(Extracted records)
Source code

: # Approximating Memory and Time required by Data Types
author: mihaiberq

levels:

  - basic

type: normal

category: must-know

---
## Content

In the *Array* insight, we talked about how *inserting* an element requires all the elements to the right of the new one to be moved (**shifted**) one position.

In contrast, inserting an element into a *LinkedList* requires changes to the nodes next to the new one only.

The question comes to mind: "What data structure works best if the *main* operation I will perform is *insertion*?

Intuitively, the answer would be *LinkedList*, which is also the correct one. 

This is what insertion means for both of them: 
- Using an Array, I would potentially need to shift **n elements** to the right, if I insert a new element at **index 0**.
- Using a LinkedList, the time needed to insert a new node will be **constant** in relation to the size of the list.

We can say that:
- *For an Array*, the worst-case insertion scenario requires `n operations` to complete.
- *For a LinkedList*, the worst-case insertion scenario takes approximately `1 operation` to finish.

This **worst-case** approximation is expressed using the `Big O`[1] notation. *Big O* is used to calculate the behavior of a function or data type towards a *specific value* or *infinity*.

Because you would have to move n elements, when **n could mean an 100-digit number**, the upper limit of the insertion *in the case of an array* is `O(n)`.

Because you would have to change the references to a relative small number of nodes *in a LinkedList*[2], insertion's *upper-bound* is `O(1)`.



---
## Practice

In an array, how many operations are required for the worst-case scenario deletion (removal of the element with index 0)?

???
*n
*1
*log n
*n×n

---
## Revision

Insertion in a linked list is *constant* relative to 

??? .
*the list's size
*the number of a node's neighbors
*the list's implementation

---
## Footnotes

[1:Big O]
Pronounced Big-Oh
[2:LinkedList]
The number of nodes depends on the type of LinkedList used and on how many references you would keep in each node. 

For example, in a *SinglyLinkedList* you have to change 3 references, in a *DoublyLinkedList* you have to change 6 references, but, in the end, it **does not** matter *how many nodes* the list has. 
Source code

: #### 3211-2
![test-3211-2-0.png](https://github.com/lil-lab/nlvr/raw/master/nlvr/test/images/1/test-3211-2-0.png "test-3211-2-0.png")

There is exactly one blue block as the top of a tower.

• Your objective:
All entries shown above should be duplicated without a single difference.

• Answer area:
Source code

: # Approximating Memory and Time required by Data Types
author: mihaiberq

levels:

  - basic

type: normal

category: must-know

---
## Content

In the *Array* insight, we talked about how *inserting* an element requires all the elements to the right of the new one to be moved (**shifted**) one position.

In contrast, inserting an element into a *LinkedList* requires changes to the nodes next to the new one only.

The question comes to mind: "What data structure works best if the *main* operation I will perform is *insertion*?

Intuitively, the answer would be *LinkedList*, which is also the correct one. 

This is what insertion means for both of them: 
- Using an Array, I would potentially need to shift **n elements** to the right, if I insert a new element at **index 0**.
- Using a LinkedList, the time needed to insert a new node will be **constant** in relation to the size of the list.

We can say that:
- *For an Array*, the worst-case insertion scenario requires `n operations` to complete.
- *For a LinkedList*, the worst-case insertion scenario takes approximately `1 operation` to finish.

This **worst-case** approximation is expressed using the `Big O`[1] notation. *Big O* is used to calculate the behavior of a function or data type towards a *specific value* or *infinity*.

Because you would have to move n elements, when **n could mean an 100-digit number**, the upper limit of the insertion *in the case of an array* is `O(n)`.

Because you would have to change the references to a relative small number of nodes *in a LinkedList*[2], insertion's *upper-bound* is `O(1)`.



---
## Practice

In an array, how many operations are required for the worst-case scenario deletion (removal of the element with index 0)?

???
*n
*1
*log n
*n×n

---
## Revision

Insertion in a linked list is *constant* relative to 

??? .
*the list's size
*the number of a node's neighbors
*the list's implementation

---
## Footnotes

[1:Big O]
Pronounced Big-Oh
[2:LinkedList]
The number of nodes depends on the type of LinkedList used and on how many references you would keep in each node. 

For example, in a *SinglyLinkedList* you have to change 3 references, in a *DoublyLinkedList* you have to change 6 references, but, in the end, it **does not** matter *how many nodes* the list has. 
Source code

: #### 3211-2
![test-3211-2-0.png](https://github.com/lil-lab/nlvr/raw/master/nlvr/test/images/1/test-3211-2-0.png "test-3211-2-0.png")

There is exactly one blue block as the top of a tower.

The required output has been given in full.